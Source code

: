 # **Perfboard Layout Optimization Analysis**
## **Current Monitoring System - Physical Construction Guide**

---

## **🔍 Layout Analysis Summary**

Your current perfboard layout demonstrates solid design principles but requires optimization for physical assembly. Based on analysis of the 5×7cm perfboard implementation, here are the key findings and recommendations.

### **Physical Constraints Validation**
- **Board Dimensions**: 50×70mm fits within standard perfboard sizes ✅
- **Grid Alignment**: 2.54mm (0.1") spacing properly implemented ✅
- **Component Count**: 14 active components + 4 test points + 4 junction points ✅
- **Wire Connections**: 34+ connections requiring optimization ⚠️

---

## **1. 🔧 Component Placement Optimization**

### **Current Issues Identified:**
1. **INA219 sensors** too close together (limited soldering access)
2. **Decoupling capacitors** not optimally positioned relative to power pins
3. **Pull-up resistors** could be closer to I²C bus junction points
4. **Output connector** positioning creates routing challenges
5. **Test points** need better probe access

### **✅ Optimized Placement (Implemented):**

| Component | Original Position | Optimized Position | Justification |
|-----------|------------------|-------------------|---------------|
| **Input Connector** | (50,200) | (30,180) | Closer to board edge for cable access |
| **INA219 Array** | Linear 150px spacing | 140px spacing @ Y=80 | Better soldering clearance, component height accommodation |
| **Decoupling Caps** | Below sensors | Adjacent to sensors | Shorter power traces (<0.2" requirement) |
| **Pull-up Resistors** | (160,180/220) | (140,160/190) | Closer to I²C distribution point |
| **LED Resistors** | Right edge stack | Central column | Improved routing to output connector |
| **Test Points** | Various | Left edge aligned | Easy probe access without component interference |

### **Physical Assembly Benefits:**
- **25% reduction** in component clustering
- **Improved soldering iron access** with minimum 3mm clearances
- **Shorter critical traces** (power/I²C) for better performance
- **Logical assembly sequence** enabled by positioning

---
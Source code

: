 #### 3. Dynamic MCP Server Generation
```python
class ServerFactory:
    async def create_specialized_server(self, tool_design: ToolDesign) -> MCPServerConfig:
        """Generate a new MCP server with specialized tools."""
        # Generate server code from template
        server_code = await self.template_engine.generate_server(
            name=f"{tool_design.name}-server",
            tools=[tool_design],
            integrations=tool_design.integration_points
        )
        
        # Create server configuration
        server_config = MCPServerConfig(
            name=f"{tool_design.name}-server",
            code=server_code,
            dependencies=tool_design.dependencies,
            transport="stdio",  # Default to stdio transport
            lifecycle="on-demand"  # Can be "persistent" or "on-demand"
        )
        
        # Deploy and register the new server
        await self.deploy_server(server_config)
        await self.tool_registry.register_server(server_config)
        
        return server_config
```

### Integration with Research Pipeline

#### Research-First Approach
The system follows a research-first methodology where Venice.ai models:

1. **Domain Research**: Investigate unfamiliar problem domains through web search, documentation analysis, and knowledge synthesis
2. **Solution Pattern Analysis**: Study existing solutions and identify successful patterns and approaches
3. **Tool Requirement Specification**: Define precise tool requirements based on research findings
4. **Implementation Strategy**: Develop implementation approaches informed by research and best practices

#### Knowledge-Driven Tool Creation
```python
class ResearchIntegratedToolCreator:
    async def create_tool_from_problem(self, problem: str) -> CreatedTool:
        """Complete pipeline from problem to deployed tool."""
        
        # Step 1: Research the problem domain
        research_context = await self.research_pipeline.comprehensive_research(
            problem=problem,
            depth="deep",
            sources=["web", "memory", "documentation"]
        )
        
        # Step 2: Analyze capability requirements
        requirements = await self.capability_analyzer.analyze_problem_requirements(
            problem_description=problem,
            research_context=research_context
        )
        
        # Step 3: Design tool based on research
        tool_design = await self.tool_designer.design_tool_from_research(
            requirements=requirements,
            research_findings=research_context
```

*Task requirements*. Please report every line in the entries above that holds the string "async".

*Response for this exercise*.
    async def create_specialized_server(self, tool_design: ToolDesign) -> MCPServerConfig:
    async def create_tool_from_problem(self, problem: str) -> CreatedTool:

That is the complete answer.